Finding location of crash using Map file

Question

I am investigating a faulty code. Application verifier shows heap is corrupted after below call:

AA!Class::Function+dbaf

I have map file with me.Please help me how to reach on line number using above information and information present into Map file.

Preferred load address is 00400000

0002:00000dc4       __imp_?Class@Function@@QAEXV?$vector@Uty_point@@V?$allocator@Uty_point@@@std@@@std@@0PAV23@@Z 0049bdc4 

Note : I have anonymized class and function name.

Answer 1

Do you only have a map file? No PDB? If you have full symbols then use the map and .pdbs (and .exe) with WinDBG (are you on windows?). I would imagine that you do seeing as how you have been given the name of the function.
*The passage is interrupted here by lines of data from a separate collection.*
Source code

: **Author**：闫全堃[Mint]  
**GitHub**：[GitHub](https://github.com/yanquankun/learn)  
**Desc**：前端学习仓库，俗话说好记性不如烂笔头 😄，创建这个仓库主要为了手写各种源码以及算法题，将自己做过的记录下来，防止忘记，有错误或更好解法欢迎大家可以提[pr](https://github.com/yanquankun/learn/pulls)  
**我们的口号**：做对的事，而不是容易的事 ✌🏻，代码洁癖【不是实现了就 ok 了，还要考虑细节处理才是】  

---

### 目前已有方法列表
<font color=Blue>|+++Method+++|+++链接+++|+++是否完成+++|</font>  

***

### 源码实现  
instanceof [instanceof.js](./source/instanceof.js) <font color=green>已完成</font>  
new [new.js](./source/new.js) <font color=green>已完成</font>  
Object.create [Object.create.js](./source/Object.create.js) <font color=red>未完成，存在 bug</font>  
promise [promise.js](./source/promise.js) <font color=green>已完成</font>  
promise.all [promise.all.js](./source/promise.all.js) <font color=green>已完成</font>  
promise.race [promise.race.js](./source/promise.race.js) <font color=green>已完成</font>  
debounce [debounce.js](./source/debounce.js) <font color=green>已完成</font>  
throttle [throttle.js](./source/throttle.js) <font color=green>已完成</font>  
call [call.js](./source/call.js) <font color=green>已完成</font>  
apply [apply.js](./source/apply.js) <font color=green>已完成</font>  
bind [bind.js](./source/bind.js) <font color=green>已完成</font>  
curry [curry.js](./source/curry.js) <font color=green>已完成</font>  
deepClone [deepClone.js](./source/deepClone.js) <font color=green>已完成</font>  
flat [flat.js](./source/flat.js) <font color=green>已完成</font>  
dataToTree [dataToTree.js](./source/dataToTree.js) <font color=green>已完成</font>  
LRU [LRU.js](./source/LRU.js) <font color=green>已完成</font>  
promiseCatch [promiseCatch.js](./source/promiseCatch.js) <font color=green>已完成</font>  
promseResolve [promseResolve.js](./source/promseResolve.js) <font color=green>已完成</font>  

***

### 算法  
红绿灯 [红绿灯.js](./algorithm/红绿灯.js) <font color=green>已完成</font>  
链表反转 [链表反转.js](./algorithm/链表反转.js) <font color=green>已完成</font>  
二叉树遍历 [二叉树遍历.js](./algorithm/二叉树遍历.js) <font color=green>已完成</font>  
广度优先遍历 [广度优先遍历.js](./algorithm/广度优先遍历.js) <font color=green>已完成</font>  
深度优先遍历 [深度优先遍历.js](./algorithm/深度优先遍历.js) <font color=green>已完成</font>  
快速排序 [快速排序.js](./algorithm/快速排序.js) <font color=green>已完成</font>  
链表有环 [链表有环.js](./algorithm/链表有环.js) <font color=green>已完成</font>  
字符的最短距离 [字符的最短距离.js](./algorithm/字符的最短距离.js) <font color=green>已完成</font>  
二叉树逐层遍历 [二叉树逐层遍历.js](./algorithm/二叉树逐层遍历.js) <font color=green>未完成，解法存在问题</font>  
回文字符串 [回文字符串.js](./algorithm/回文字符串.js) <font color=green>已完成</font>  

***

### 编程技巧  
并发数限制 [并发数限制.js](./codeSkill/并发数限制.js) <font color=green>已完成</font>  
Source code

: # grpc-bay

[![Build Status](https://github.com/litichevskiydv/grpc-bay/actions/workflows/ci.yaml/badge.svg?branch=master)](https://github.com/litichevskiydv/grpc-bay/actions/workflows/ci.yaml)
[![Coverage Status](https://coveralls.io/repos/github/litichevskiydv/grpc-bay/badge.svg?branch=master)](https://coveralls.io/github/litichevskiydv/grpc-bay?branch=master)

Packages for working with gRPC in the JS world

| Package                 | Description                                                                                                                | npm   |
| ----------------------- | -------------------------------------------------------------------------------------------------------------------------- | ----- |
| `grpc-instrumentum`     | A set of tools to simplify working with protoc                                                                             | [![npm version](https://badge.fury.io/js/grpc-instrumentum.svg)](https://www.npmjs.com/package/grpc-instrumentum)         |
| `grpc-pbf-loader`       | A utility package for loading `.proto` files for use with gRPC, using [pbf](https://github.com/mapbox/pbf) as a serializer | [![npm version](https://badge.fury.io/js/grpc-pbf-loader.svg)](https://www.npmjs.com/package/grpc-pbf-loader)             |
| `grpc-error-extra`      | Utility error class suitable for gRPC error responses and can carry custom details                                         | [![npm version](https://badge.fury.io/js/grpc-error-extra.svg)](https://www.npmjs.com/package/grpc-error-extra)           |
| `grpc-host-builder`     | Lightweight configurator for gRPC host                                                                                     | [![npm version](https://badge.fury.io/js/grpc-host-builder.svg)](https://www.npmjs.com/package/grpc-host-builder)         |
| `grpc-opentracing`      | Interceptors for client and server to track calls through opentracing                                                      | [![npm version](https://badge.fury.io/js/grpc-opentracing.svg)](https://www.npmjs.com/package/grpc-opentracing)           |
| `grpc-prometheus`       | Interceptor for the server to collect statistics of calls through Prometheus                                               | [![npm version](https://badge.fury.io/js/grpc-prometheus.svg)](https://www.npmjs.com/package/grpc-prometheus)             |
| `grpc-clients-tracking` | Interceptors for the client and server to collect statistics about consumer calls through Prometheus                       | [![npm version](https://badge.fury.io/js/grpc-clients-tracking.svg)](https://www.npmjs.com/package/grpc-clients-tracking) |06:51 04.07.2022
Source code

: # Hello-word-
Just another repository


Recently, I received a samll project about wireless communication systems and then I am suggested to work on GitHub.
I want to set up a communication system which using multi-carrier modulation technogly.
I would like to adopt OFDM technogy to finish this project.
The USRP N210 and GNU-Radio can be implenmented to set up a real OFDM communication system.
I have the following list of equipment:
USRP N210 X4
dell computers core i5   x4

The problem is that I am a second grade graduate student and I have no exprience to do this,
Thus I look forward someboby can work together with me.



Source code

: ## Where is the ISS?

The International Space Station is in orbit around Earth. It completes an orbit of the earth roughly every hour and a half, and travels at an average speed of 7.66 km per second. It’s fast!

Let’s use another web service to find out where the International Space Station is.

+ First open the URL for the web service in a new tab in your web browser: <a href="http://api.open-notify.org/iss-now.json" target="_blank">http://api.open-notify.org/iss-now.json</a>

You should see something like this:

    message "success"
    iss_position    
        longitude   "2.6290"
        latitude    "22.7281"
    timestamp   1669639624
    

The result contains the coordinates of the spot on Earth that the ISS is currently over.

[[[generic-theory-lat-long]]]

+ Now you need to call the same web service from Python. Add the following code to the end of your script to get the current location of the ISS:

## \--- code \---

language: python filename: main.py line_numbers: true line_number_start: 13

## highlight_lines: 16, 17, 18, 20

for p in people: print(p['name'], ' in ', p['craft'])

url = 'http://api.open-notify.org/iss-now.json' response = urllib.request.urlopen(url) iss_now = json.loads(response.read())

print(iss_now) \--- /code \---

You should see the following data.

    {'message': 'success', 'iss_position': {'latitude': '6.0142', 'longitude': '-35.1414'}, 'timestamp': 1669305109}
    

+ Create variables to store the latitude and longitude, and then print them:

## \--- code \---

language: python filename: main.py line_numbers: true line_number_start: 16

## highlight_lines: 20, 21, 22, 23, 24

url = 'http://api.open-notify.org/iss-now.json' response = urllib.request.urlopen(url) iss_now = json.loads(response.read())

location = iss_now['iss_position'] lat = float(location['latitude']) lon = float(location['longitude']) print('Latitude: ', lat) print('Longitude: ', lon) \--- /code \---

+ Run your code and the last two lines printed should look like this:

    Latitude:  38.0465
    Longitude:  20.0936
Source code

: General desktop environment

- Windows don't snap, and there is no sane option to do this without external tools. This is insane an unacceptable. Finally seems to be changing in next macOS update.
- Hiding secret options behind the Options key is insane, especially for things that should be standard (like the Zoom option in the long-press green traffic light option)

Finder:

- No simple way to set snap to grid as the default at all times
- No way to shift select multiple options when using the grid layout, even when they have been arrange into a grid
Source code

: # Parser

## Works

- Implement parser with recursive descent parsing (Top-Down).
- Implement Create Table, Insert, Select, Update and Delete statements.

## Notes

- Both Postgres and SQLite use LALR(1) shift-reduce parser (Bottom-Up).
IF not... dbaf is your answer. What does that equate to? The offset should be the location of faulty instructions. Of course you would need to figure out the number of instructions (assembly instructions) that each has.

Answer 2

I remember being able to jump to the faulty code by having only the map file and the value of EIP (the instruction pointer, the address where the code crashed), a quick google search pointed me to this webpage: Map Files And DLL Rebasing. From what I remember in an ideal situation you can change the value of EIP directly in the Visual C++ debugger and it will jump to the corresponding code line.

Now, this was really a long time ago in the Visual C++ 6 era, I don't even know if it's still applicable today. As already pointed out you should really look into symbols and the program database options in Visual C++, there is tons of information about how to setup and use them.